More sampling shows the contract reviewers will, using computer-assisted techniques (smart routing, etc.), be able to review them at 100 files per hour. The improvement in protections review from the small case example, where a speed of only 20 files per hour was assumed, is possible when you have larger document collections sizes like this (one million documents), high quality review software, and experienced review teams.
With this information from sampling you can now estimate a total first pass review cost of $1,000,000.00 ($1,000.00 x 1,000 hours), which compares pretty well to the $2,829,349.10 charge in Gabriel. Next you can estimate a total final pass Protection review cost of $500,000.00 ($50 x 10,000 hours).
Lets us also assume you know from experience that your other supervision fees and software costs are likely to total another $150,000.00. Your estimate for the project would be $1,650,000.00. That is 16.5 cents a document ($0.165).
Too high you say?

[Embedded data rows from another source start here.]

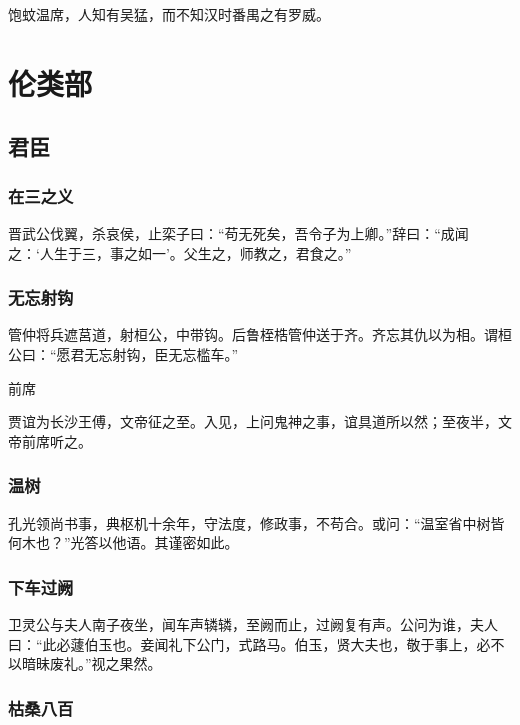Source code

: \documentclass[a4paper,12pt,UTF8,twoside]{ctexbook}
\begin{document}
    饱蚊温席，人知有吴猛，而不知汉时番禺之有罗威。
    
    
    
    \part{伦类部}
    
    \chapter{君臣}
    
    \section{在三之义}
    
    晋武公伐翼，杀哀侯，止栾子曰：“苟无死矣，吾令子为上卿。”辞曰：“成闻之：‘人生于三，事之如一’。父生之，师教之，君食之。”
    
    \section{无忘射钩}
    
    管仲将兵遮莒道，射桓公，中带钩。后鲁桎梏管仲送于齐。齐忘其仇以为相。谓桓公曰：“愿君无忘射钩，臣无忘槛车。”
    
    前席
    
    贾谊为长沙王傅，文帝征之至。入见，上问鬼神之事，谊具道所以然；至夜半，文帝前席听之。
    
    \section{温树}
    
    孔光领尚书事，典枢机十余年，守法度，修政事，不苟合。或问：“温室省中树皆何木也？”光答以他语。其谨密如此。
    
    \section{下车过阙}
    
    卫灵公与夫人南子夜坐，闻车声辚辚，至阙而止，过阙复有声。公问为谁，夫人曰：“此必蘧伯玉也。妾闻礼下公门，式路马。伯玉，贤大夫也，敬于事上，必不以暗昧废礼。”视之果然。
    
    \section{枯桑八百}
    
\end{document}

Not proportionate to the value of the case? Not proportionate to the expected probative value in this case from these 10,000,000 documents, which is something your sampling can tell you and provide evidence to support? Then use the document ranking feature of AI enhanced document review to further reduce the second pass protection costs.
If the SME’s identification of 1,000,000 likely relevant documents was based on a 50% plus probability ranking using predictive coding, then try a higher-ranking cut off. Again, this is not too difficult to do with sampling and good software. Maybe a 75% plus ranking cut off brings the count down from 1,000,000 to 250,000. Or maybe you just arbitrarily decide to use the top ranked 250,000 documents because that is all you can afford, or think is proportionate for this data and this case. Either way, you are now passing the strongest document sets along for second pass review. You will probably be producing the most relevant documents, the ones likely to have the highest probative value to the case.
Using the higher cut off, assume that the cost for second pass Protection review would then be 25% of what it was, reduced from $500,000.00 for review of 1,000,000 documents, to $125,000.00 to review 250,000 documents. Your other fees and costs also drop in your experience by 50%, from $150,000.00 to $75,000.00. Your total estimate is now $1,200,000.00, instead of $1,650,000.00. You have gone down to twelve cents a document. Assume this $1,200,000.00 number is now within your legal judgment to be proportional to this document request in this very large lawsuit. It is now within your budget.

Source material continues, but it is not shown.